Las reglas del juego
Varias son las innegables propuestas de Berges: en primer lugar nos invita a perdernos en el Pirineo aragonés, y, más en concreto, en la ficticia Sinia. Apenas arranca el texto, y ya muerta la cochina, el protagonista se descubre sentado frente a un campeonato de cartas, como si el autor estuviese planteando al lector: «¿Te atreves a jugar conmigo y bajo mis reglas?»... Y, puestos a elegir, ninguna propuesta de naipes tan genuinamente aragonesa como el guiñote. Cartas, el azar como simulacro de la vida donde matas, te matan, eres conquistado... Eso es lo que parece interesarle de este entretenimiento de mesa al narrador: que practicas, experimentas, pero todo es mentira, todo impostura. Durante los nueve días que el neurólogo pasará en las montañas comprenderá que los seres humanos formamos parte de la naturaleza y nos regimos por instintos ancestrales; asistirá a los misterios del enclave como el eterno clavel blanco en la casa de Marina y la bolsa de golosinas que aparece y desaparece... Y también habrá amor, claro está. Como base de la inmortalidad en tanto que es lo contrario a la muerte, sin olvidar la imagen especular, representada por el pueblo anegado.
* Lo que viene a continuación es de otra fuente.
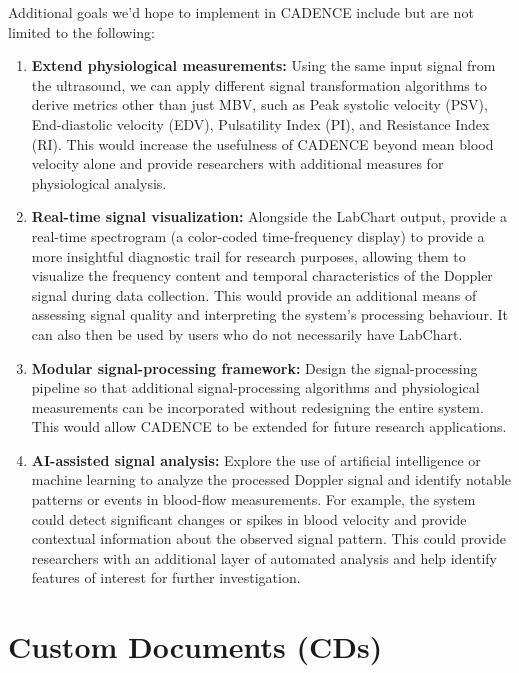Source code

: \documentclass{article}
\begin{document}

Additional goals we'd hope to implement in CADENCE include but are not limited to the following:
\begin{enumerate}
    \item \textbf{Extend physiological measurements:} Using the same input signal from the ultrasound, we can apply different signal transformation algorithms to derive metrics other than just MBV, such as Peak systolic velocity (PSV), End-diastolic velocity (EDV), Pulsatility Index (PI), and Resistance Index (RI). This would increase the usefulness of CADENCE beyond mean blood velocity alone and provide researchers with additional measures for physiological analysis.
    \item \textbf{Real-time signal visualization:} Alongside the LabChart output, provide a real-time spectrogram (a color-coded time-frequency display) to provide a more insightful diagnostic trail for research purposes, allowing them to visualize the frequency content and temporal characteristics of the Doppler signal during data collection. This would provide an additional means of assessing signal quality and interpreting the system's processing behaviour. It can also then be used by users who do not necessarily have LabChart.
    \item \textbf{Modular signal-processing framework:} Design the signal-processing pipeline so that additional signal-processing algorithms and physiological measurements can be incorporated without redesigning the entire system. This would allow CADENCE to be extended for future research applications.
    \item \textbf{AI-assisted signal analysis:} Explore the use of artificial intelligence or machine learning to analyze the processed Doppler signal and identify notable patterns or events in blood-flow measurements. For example, the system could detect significant changes or spikes in blood velocity and provide contextual information about the observed signal pattern. This could provide researchers with an additional layer of automated analysis and help identify features of interest for further investigation.
\end{enumerate}

\section{Custom Documents (CDs)}
\end{document}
Novela de segundas oportunidades y de redenciones, pone su innegable veta humorística al servicio de una visión amablemente crítica de la sociedad. Siempre sin caer en el sketch ni en la vana comicidad o el gratuito chiste. Digamos que se ha permitido no evitar el humor en esa narración que consagra al zaragozano como gran contador de historias, modelador de tramas y constructor de sólidos personajes. No son pocos los escritores que se conforman con publicar recuelos de sopa de ganso. Berges no es así. Este exigente novelista cava en la linealidad de los hechos para crear una dimensión distinta y una atmósfera propia que resulta un cortocircuito entre las emociones y el humor; lo apacible y lo destemplado.